State Rep. Dan Beiser sponsored Senate Bill 3411, which prevents local law enforcement departments from using ticket quotas or using the number of tickets an officer writes in a performance evaluation. The measure also protects local departments from losing state or federal grant money as a result of eliminating quotas.
Gov. Pat Quinn has signed a new law that allows people charged with minor traffic offenses to pay their fines or penalties without appearing in court.
The legislation follows the “Sign and Drive” law recently signed by Quinn that ends the practice of requiring individuals to give up their driver’s license as security for traffic violations.
“Motorists can now stay out of court when all they need to do is pay a fine for a minor traffic offense,” Quinn said. “This new law helps reduce the burden on drivers and our court system by cutting the number of unnecessary minor cases.”
Senate Bill 3509 allows motorists ticketed with certain petty traffic violations to plead guilty and pay their fines without a court appearance. This is companion legislation to a previously approved law that eliminated the requirement that a valid driver’s license be posted as bail for certain traffic offenses. Both laws are effective Jan. 1.

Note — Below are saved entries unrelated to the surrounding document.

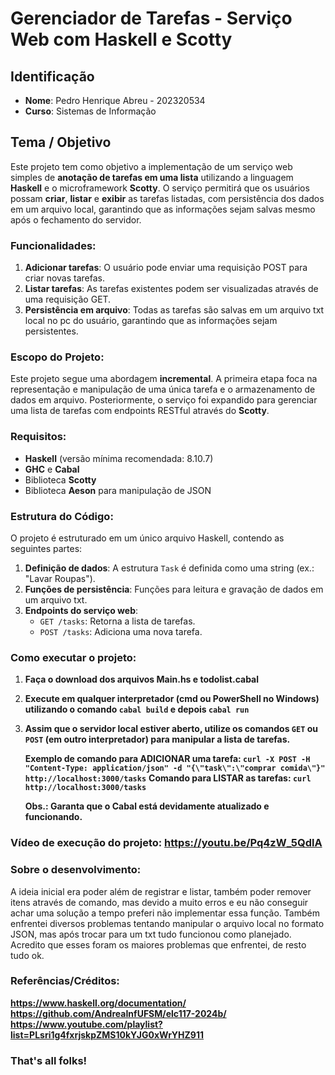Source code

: # Gerenciador de Tarefas - Serviço Web com Haskell e Scotty

## Identificação

- **Nome**: Pedro Henrique Abreu - 202320534
- **Curso**: Sistemas de Informação

## Tema / Objetivo

Este projeto tem como objetivo a implementação de um serviço web simples de **anotação de tarefas em uma lista** utilizando a linguagem **Haskell** e o microframework **Scotty**. O serviço permitirá que os usuários possam **criar**, **listar** e **exibir** as tarefas listadas, com persistência dos dados em um arquivo local, garantindo que as informações sejam salvas mesmo após o fechamento do servidor.

### Funcionalidades:

1. **Adicionar tarefas**: O usuário pode enviar uma requisição POST para criar novas tarefas.
2. **Listar tarefas**: As tarefas existentes podem ser visualizadas através de uma requisição GET.
3. **Persistência em arquivo**: Todas as tarefas são salvas em um arquivo txt local no pc do usuário, garantindo que as informações sejam persistentes.

### Escopo do Projeto:

Este projeto segue uma abordagem **incremental**. A primeira etapa foca na representação e manipulação de uma única tarefa e o armazenamento de dados em arquivo. Posteriormente, o serviço foi expandido para gerenciar uma lista de tarefas com endpoints RESTful através do **Scotty**.

### Requisitos:

- **Haskell** (versão mínima recomendada: 8.10.7)
- **GHC** e **Cabal**
- Biblioteca **Scotty**
- Biblioteca **Aeson** para manipulação de JSON

### Estrutura do Código:

O projeto é estruturado em um único arquivo Haskell, contendo as seguintes partes:

1. **Definição de dados**: A estrutura `Task` é definida como uma string (ex.: "Lavar Roupas").
2. **Funções de persistência**: Funções para leitura e gravação de dados em um arquivo txt.
3. **Endpoints do serviço web**:
   - `GET /tasks`: Retorna a lista de tarefas.
   - `POST /tasks`: Adiciona uma nova tarefa.

### Como executar o projeto:

1. **Faça o download dos arquivos Main.hs e todolist.cabal**
2. **Execute em qualquer interpretador (cmd ou PowerShell no Windows) utilizando o comando `cabal build` e depois `cabal run`**
3. **Assim que o servidor local estiver aberto, utilize os comandos `GET` ou `POST` (em outro interpretador) para manipular a lista de tarefas.**

   **Exemplo de comando para ADICIONAR uma tarefa: `curl -X POST -H "Content-Type: application/json" -d "{\"task\":\"comprar comida\"}" http://localhost:3000/tasks`**
   **Comando para LISTAR as tarefas: `curl http://localhost:3000/tasks`**

   **Obs.: Garanta que o Cabal está devidamente atualizado e funcionando.**

 ### Vídeo de execução do projeto: https://youtu.be/Pq4zW_5QdlA


 ### Sobre o desenvolvimento: 
 
 A ideia inicial era poder além de registrar e listar, também poder remover itens através de comando, mas devido a muito erros e eu não conseguir achar uma solução a tempo preferi não implementar essa função. 
 Também enfrentei diversos problemas tentando manipular o arquivo local no formato JSON, mas após trocar para um txt tudo funcionou como planejado.
 Acredito que esses foram os maiores problemas que enfrentei, de resto tudo ok.


 ### Referências/Créditos:

 **https://www.haskell.org/documentation/**
 **https://github.com/AndreaInfUFSM/elc117-2024b/**
 **https://www.youtube.com/playlist?list=PLsri1g4fxrjskpZMS10kYJG0xWrYHZ911**
   
### That's all folks!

Quinn has signed a number of new laws to make travel on Illinois roads safer and more convenient. Last year he signed legislation to prohibit the use of all handheld mobile phones while driving on Illinois roads and to increase the penalties where any use of an electronic device while driving is the cause of an accident. This summer, Quinn signed legislation to prohibit municipalities from requiring police officers to meet ticket quotas and to prevent quotas from being used to evaluate an officer’s performance.